» EXERCISE AIM: Check every line below, and copy those that include "siguiente".

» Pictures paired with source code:
───

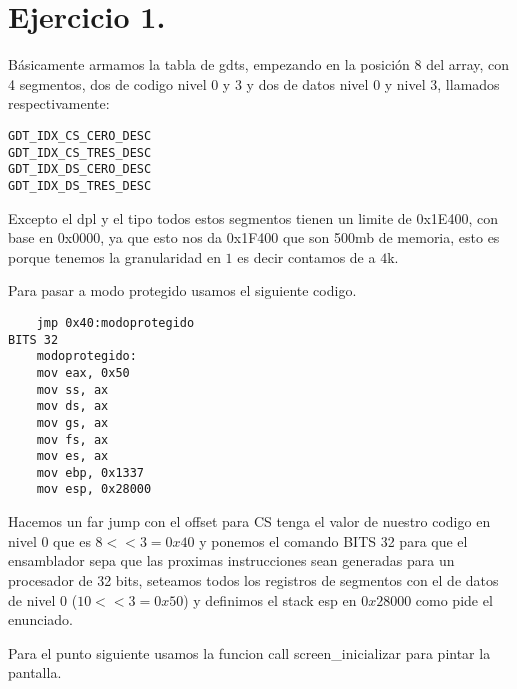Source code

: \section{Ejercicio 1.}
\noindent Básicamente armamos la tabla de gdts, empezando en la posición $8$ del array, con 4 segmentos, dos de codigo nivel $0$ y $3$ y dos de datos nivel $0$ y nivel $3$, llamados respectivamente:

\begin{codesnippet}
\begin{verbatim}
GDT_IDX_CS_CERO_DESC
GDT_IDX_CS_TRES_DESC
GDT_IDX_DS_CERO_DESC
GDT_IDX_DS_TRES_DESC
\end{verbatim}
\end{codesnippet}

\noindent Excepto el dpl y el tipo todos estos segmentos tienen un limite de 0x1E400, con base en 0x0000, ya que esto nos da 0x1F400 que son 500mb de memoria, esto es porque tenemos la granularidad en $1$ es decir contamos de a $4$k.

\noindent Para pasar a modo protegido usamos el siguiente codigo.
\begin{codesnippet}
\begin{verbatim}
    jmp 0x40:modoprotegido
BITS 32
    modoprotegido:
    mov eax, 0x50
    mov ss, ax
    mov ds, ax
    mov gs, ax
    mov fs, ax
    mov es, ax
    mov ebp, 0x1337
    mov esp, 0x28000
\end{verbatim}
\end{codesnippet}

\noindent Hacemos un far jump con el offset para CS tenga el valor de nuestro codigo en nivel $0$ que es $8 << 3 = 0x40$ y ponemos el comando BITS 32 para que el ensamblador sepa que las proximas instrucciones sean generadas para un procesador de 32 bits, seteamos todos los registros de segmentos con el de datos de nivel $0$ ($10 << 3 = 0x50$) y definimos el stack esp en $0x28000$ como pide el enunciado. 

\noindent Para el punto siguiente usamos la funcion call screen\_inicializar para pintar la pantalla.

───

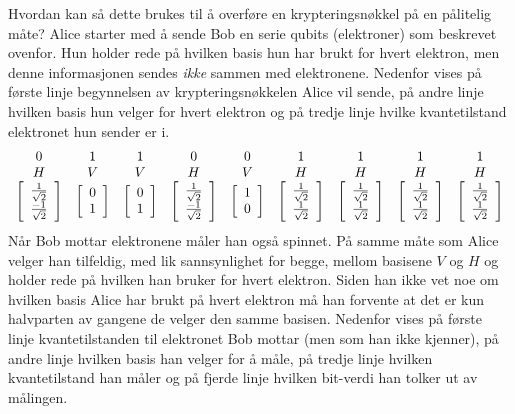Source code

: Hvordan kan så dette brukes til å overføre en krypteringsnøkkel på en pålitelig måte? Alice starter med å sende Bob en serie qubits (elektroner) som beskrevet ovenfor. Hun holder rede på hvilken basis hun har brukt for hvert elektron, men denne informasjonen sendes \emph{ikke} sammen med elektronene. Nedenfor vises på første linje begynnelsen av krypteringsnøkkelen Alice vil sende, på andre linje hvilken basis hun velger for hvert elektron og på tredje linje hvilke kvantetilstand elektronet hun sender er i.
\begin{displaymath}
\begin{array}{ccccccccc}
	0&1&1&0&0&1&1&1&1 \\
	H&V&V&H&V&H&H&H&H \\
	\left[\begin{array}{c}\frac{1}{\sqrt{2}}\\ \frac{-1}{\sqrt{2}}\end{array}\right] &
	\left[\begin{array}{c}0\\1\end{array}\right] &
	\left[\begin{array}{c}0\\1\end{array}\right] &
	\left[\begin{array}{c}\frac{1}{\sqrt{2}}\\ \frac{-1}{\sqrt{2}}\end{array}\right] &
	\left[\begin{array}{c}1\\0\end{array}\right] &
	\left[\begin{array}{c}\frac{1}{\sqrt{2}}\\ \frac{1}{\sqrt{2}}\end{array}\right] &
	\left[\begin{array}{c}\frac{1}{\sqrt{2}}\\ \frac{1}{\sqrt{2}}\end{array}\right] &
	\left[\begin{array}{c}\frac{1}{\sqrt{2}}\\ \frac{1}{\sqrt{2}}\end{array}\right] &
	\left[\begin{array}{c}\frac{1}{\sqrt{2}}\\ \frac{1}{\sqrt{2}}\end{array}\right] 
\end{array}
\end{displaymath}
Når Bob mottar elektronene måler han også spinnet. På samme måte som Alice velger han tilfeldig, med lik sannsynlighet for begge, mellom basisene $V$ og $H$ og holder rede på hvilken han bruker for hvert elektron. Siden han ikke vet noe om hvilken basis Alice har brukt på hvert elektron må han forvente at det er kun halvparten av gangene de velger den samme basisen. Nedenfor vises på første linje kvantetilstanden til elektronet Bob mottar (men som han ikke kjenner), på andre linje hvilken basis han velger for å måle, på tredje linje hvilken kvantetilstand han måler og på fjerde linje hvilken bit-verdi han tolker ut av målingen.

───

» EXPECTED OUTPUT:
\noindent Para pasar a modo protegido usamos el siguiente codigo.
\noindent Para el punto siguiente usamos la funcion call screen\_inicializar para pintar la pantalla.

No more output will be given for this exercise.